People Power: Ilusi Perubahan
Berbeda dengan metode Rasulullah, di era modern banyak orang menaruh harapan pada people power. Indonesia pasca-Reformasi 1998 adalah contoh nyata. Gerakan massa berhasil menumbangkan Soeharto. Namun, apakah negeri ini benar-benar berubah?
Korupsi makin mengganas, oligarki makin menguat, utang menumpuk, hukum timpang, dan rakyat tetap miskin. Mengapa? Sebab yang runtuh hanyalah rezim penguasanya, sementara sistem politiknya tetap bertahan. Demokrasi sekuler tetap dipertahankan. Sistem yang menempatkan hukum pada hawa nafsu manusia itu justru menjadi akar segala kerusakan.
Al-Qur’an sudah memperingatkan dengan tegas:
إِنِ الْحُكْمُ إِلَّا لِلَّهِ
“Otoritas membuat hukum hanyalah milik Allah.” (QS. Yusuf [12]: 40)
أَفَحُكْمَ ٱلْجَـٰهِلِيَّةِ يَبْغُونَ ۚ وَمَنْ أَحْسَنُ مِنَ ٱللَّهِ حُكْمًۭا لِّقَوْمٍۢ يُوقِنُونَ
“Apakah hukum jahiliyah yang mereka kehendaki? Hukum siapakah yang lebih baik daripada hukum Allah bagi kaum yang yakin?” (QS. al-Maidah [5]: 50)
Jelaslah, selama demokrasi bertahan, perubahan sejati tak akan pernah terwujud.
Jalan Perubahan Rasulullah
Rasulullah ﷺ memiliki metode yang terarah. Beliau tidak mengajak pada revolusi massa penuh kekerasan, melainkan menempuh jalan dakwah melalui tiga tahap:
- Tatsqîf atau pembinaan: Nabi ﷺ menanamkan ajaran Islam kepada para sahabat hingga iman mereka kokoh dan siap berjuang.

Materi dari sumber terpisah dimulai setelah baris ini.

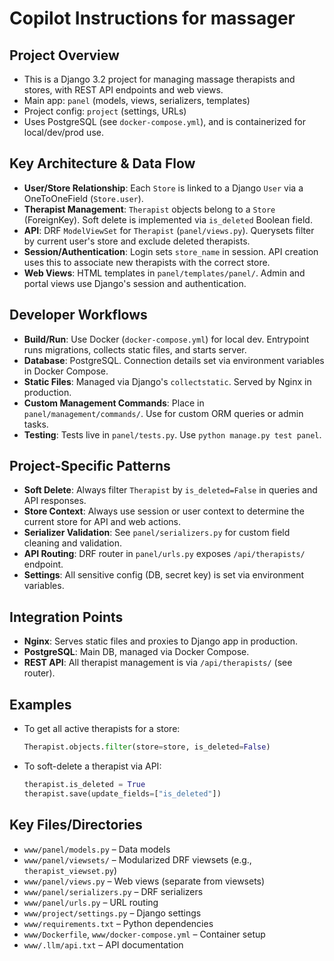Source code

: # Copilot Instructions for massager

## Project Overview
- This is a Django 3.2 project for managing massage therapists and stores, with REST API endpoints and web views.
- Main app: `panel` (models, views, serializers, templates)
- Project config: `project` (settings, URLs)
- Uses PostgreSQL (see `docker-compose.yml`), and is containerized for local/dev/prod use.

## Key Architecture & Data Flow
- **User/Store Relationship**: Each `Store` is linked to a Django `User` via a OneToOneField (`Store.user`).
- **Therapist Management**: `Therapist` objects belong to a `Store` (ForeignKey). Soft delete is implemented via `is_deleted` Boolean field.
- **API**: DRF `ModelViewSet` for `Therapist` (`panel/views.py`). Querysets filter by current user's store and exclude deleted therapists.
- **Session/Authentication**: Login sets `store_name` in session. API creation uses this to associate new therapists with the correct store.
- **Web Views**: HTML templates in `panel/templates/panel/`. Admin and portal views use Django's session and authentication.

## Developer Workflows
- **Build/Run**: Use Docker (`docker-compose.yml`) for local dev. Entrypoint runs migrations, collects static files, and starts server.
- **Database**: PostgreSQL. Connection details set via environment variables in Docker Compose.
- **Static Files**: Managed via Django's `collectstatic`. Served by Nginx in production.
- **Custom Management Commands**: Place in `panel/management/commands/`. Use for custom ORM queries or admin tasks.
- **Testing**: Tests live in `panel/tests.py`. Use `python manage.py test panel`.

## Project-Specific Patterns
- **Soft Delete**: Always filter `Therapist` by `is_deleted=False` in queries and API responses.
- **Store Context**: Always use session or user context to determine the current store for API and web actions.
- **Serializer Validation**: See `panel/serializers.py` for custom field cleaning and validation.
- **API Routing**: DRF router in `panel/urls.py` exposes `/api/therapists/` endpoint.
- **Settings**: All sensitive config (DB, secret key) is set via environment variables.

## Integration Points
- **Nginx**: Serves static files and proxies to Django app in production.
- **PostgreSQL**: Main DB, managed via Docker Compose.
- **REST API**: All therapist management is via `/api/therapists/` (see router).

## Examples
- To get all active therapists for a store:
  ```python
  Therapist.objects.filter(store=store, is_deleted=False)
  ```
- To soft-delete a therapist via API:
  ```python
  therapist.is_deleted = True
  therapist.save(update_fields=["is_deleted"])
  ```

## Key Files/Directories
- `www/panel/models.py` – Data models
- `www/panel/viewsets/` – Modularized DRF viewsets (e.g., `therapist_viewset.py`)
- `www/panel/views.py` – Web views (separate from viewsets)
- `www/panel/serializers.py` – DRF serializers
- `www/panel/urls.py` – URL routing
- `www/project/settings.py` – Django settings
- `www/requirements.txt` – Python dependencies
- `www/Dockerfile`, `www/docker-compose.yml` – Container setup
- `www/.llm/api.txt` – API documentation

- Tafâ‘ul ma‘a al-Ummah atau interaksi dengan masyarakat: beliau menyampaikan dakwah secara terbuka sekaligus membongkar kebusukan sistem kufur yang berlaku.
- Thalab an-Nushrah (Menggalang dukungan): mencari sokongan ahlul quwwah (pemilik kekuasaan) hingga akhirnya kekuasaan diserahkan secara damai di Madinah.

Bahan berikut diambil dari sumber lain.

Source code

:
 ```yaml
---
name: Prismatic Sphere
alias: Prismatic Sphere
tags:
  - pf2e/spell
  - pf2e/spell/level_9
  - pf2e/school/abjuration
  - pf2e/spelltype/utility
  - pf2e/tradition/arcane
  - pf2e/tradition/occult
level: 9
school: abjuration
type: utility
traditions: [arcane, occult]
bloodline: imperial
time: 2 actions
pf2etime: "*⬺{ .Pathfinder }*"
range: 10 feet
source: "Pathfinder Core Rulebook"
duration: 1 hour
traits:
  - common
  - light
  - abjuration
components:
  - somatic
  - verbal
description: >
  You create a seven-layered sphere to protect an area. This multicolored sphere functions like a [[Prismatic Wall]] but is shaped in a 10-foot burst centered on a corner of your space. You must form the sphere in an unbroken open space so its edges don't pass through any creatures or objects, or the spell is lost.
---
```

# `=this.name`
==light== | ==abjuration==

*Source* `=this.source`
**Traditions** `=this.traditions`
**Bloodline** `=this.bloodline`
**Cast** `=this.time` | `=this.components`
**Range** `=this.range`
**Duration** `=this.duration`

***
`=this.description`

Puncaknya adalah Baiat ‘Aqabah Kedua, yang menjadi fondasi berdirinya Daulah Islam pertama. Dari situlah lahir peradaban Islam yang memimpin dunia dengan keadilan, ilmu, dan kemuliaan.

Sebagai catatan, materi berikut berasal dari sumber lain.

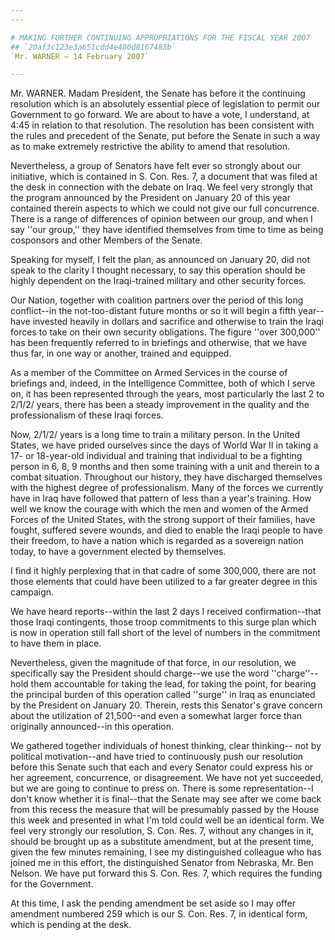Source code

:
 ```yaml
---
---

# MAKING FURTHER CONTINUING APPROPRIATIONS FOR THE FISCAL YEAR 2007
## `20af3c123e3a651cdd4e400d8167483b`
`Mr. WARNER — 14 February 2007`

---
```



Mr. WARNER. Madam President, the Senate has before it the continuing 
resolution which is an absolutely essential piece of legislation to 
permit our Government to go forward. We are about to have a vote, I 
understand, at 4:45 in relation to that resolution. The resolution has 
been consistent with the rules and precedent of the Senate, put before 
the Senate in such a way as to make extremely restrictive the ability 
to amend that resolution.

Nevertheless, a group of Senators have felt ever so strongly about 
our initiative, which is contained in S. Con. Res. 7, a document that 
was filed at the desk in connection with the debate on Iraq. We feel 
very strongly that the program announced by the President on January 20 
of this year contained therein aspects to which we could not give our 
full concurrence. There is a range of differences of opinion between 
our group, and when I say ''our group,'' they have identified 
themselves from time to time as being cosponsors and other Members of 
the Senate.



Speaking for myself, I felt the plan, as announced on January 20, did 
not speak to the clarity I thought necessary, to say this operation 
should be highly dependent on the Iraqi-trained military and other 
security forces.

Our Nation, together with coalition partners over the period of this 
long conflict--in the not-too-distant future months or so it will begin 
a fifth year--have invested heavily in dollars and sacrifice and 
otherwise to train the Iraqi forces to take on their own security 
obligations. The figure ''over 300,000'' has been frequently referred 
to in briefings and otherwise, that we have thus far, in one way or 
another, trained and equipped.

As a member of the Committee on Armed Services in the course of 
briefings and, indeed, in the Intelligence Committee, both of which I 
serve on, it has been represented through the years, most particularly 
the last 2 to 2/1/2/ years, there has been a steady improvement in the 
quality and the professionalism of these Iraqi forces.

Now, 2/1/2/ years is a long time to train a military person. In the 
United States, we have prided ourselves since the days of World War II 
in taking a 17- or 18-year-old individual and training that individual 
to be a fighting person in 6, 8, 9 months and then some training with a 
unit and therein to a combat situation. Throughout our history, they 
have discharged themselves with the highest degree of professionalism. 
Many of the forces we currently have in Iraq have followed that pattern 
of less than a year's training. How well we know the courage with which 
the men and women of the Armed Forces of the United States, with the 
strong support of their families, have fought, suffered severe wounds, 
and died to enable the Iraqi people to have their freedom, to have a 
nation which is regarded as a sovereign nation today, to have a 
government elected by themselves.

I find it highly perplexing that in that cadre of some 300,000, there 
are not those elements that could have been utilized to a far greater 
degree in this campaign.

We have heard reports--within the last 2 days I received 
confirmation--that those Iraqi contingents, those troop commitments to 
this surge plan which is now in operation still fall short of the level 
of numbers in the commitment to have them in place.

Nevertheless, given the magnitude of that force, in our resolution, 
we specifically say the President should charge--we use the word 
''charge''--hold them accountable for taking the lead, for taking the 
point, for bearing the principal burden of this operation called 
''surge'' in Iraq as enunciated by the President on January 20. 
Therein, rests this Senator's grave concern about the utilization of 
21,500--and even a somewhat larger force than originally announced--in 
this operation.

We gathered together individuals of honest thinking, clear thinking--
not by political motivation--and have tried to continuously push our 
resolution before this Senate such that each and every Senator could 
express his or her agreement, concurrence, or disagreement. We have not 
yet succeeded, but we are going to continue to press on. There is some 
representation--I don't know whether it is final--that the Senate may 
see after we come back from this recess the measure that will be 
presumably passed by the House this week and presented in what I'm told 
could well be an identical form. We feel very strongly our resolution, 
S. Con. Res. 7, without any changes in it, should be brought up as a 
substitute amendment, but at the present time, given the few minutes 
remaining, I see my distinguished colleague who has joined me in this 
effort, the distinguished Senator from Nebraska, Mr. Ben Nelson. We 
have put forward this S. Con. Res. 7, which requires the funding for 
the Government.

At this time, I ask the pending amendment be set aside so I may offer 
amendment numbered 259 which is our S. Con. Res. 7, in identical form, 
which is pending at the desk.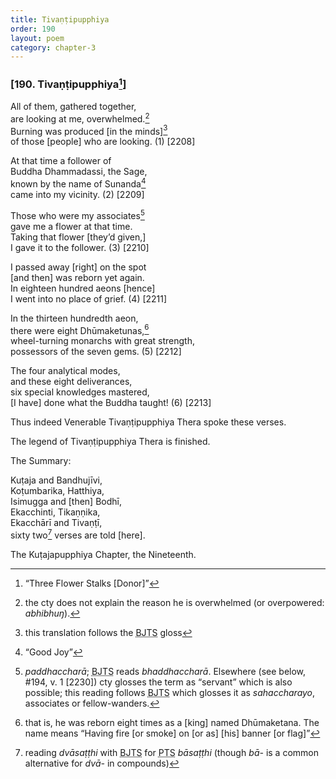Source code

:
 ```yaml
---
title: Tivaṇṭipupphiya
order: 190
layout: poem
category: chapter-3
---
```


### \[190. Tivaṇṭipupphiya[^1]\]

All of them, gathered together,  
are looking at me, overwhelmed.[^2]  
Burning was produced \[in the minds\][^3]  
of those \[people\] who are looking. (1) \[2208\]

At that time a follower of  
Buddha Dhammadassi, the Sage,  
known by the name of Sunanda[^4]  
came into my vicinity. (2) \[2209\]

Those who were my associates[^5]  
gave me a flower at that time.  
Taking that flower \[they’d given,\]  
I gave it to the follower. (3) \[2210\]

I passed away \[right\] on the spot  
\[and then\] was reborn yet again.  
In eighteen hundred aeons \[hence\]  
I went into no place of grief. (4) \[2211\]

In the thirteen hundredth aeon,  
there were eight Dhūmaketunas,[^6]  
wheel-turning monarchs with great strength,  
possessors of the seven gems. (5) \[2212\]

The four analytical modes,  
and these eight deliverances,  
six special knowledges mastered,  
\[I have\] done what the Buddha taught! (6) \[2213\]

Thus indeed Venerable Tivaṇṭipupphiya Thera spoke these verses.

The legend of Tivaṇṭipupphiya Thera is finished.

The Summary:

Kuṭaja and Bandhujīvi,  
Koṭumbarika, Hatthiya,  
Isimugga and \[then\] Bodhī,  
Eka<span class="diacritics" data-state="on">c</span><span class="no-diacritics" data-state="off">ch</span>inti, Tikaṇṇika,  
Eka<span class="diacritics" data-state="on">c</span><span class="no-diacritics" data-state="off">ch</span>ārī and Tivaṇṭī,  
sixty two[^7] verses are told \[here\].

The Kuṭajapupphiya Chapter, the Nineteenth.

[^1]: “Three Flower Stalks \[Donor\]”

[^2]: the cty does not explain the reason he is overwhelmed (or overpowered: *abhibhuŋ*).

[^3]: this translation follows the <abbr title="Buddha Jayanthi Tripitaka Series">BJTS</abbr> gloss

[^4]: “Good Joy”

[^5]: *paddha<span class="diacritics" data-state="on">c</span><span class="no-diacritics" data-state="off">ch</span>arā*; <abbr title="Buddha Jayanthi Tripitaka Series">BJTS</abbr> reads *bhaddha<span class="diacritics" data-state="on">c</span><span class="no-diacritics" data-state="off">ch</span>arā*. Elsewhere (see below, \#194, v. 1 \[2230\]) cty glosses the term as “servant” which is also possible; this reading follows <abbr title="Buddha Jayanthi Tripitaka Series">BJTS</abbr> which glosses it as *saha<span class="diacritics" data-state="on">c</span><span class="no-diacritics" data-state="off">ch</span>arayo*, associates or fellow-wanders.

[^6]: that is, he was reborn eight times as a \[king\] named Dhūmaketana. The name means “Having fire \[or smoke\] on \[or as\] \[his\] banner \[or flag\]”

[^7]: reading *dvāsaṭṭhi* with <abbr title="Buddha Jayanthi Tripitaka Series">BJTS</abbr> for <abbr title="Pali Text Society">PTS</abbr> *bāsaṭṭhi* (though *bā-* is a common alternative for *dvā-* in compounds)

Maulid Nabi: Momentum Refleksi Politik
Setiap kali Maulid Nabi diperingati, seharusnya umat tidak hanya berhenti pada lantunan shalawat belaka. Lebih dari itu, Maulid adalah momen refleksi. Pertanyaannya: jalan mana yang kita pilih?
Apakah kita masih menaruh harapan pada demokrasi yang rapuh? Ataukah pada people power yang hanya melahirkan euforia sesaat? Atau kita berani menempuh jalan yang Rasulullah ﷺ ajarkan: perubahan politik lewat jalan dakwah, hingga terwujud kembali penerapan Islam secara kâffah dalam naungan Khilafah ‘ala minhâj an-nubuwwah?
Para ulama Ahlus Sunnah wal Jamaah sepakat bahwa menegakkan Khilafah merupakan kewajiban syar’i, bukan sekadar opsi politik. Imam al-Mawardi dan Imam an-Nawawi menegaskan, kewajiban ini bersandar pada nash, bukan pada akal.
Maka, menjadikan Maulid Nabi ﷺ sebagai momentum kebangkitan politik Islam adalah jalan yang benar-benar bermakna. Sebab hanya dengan itu umat Islam bisa keluar dari lingkaran krisis, menuju kehidupan yang adil, mulia, dan diridai Allah ﷻ.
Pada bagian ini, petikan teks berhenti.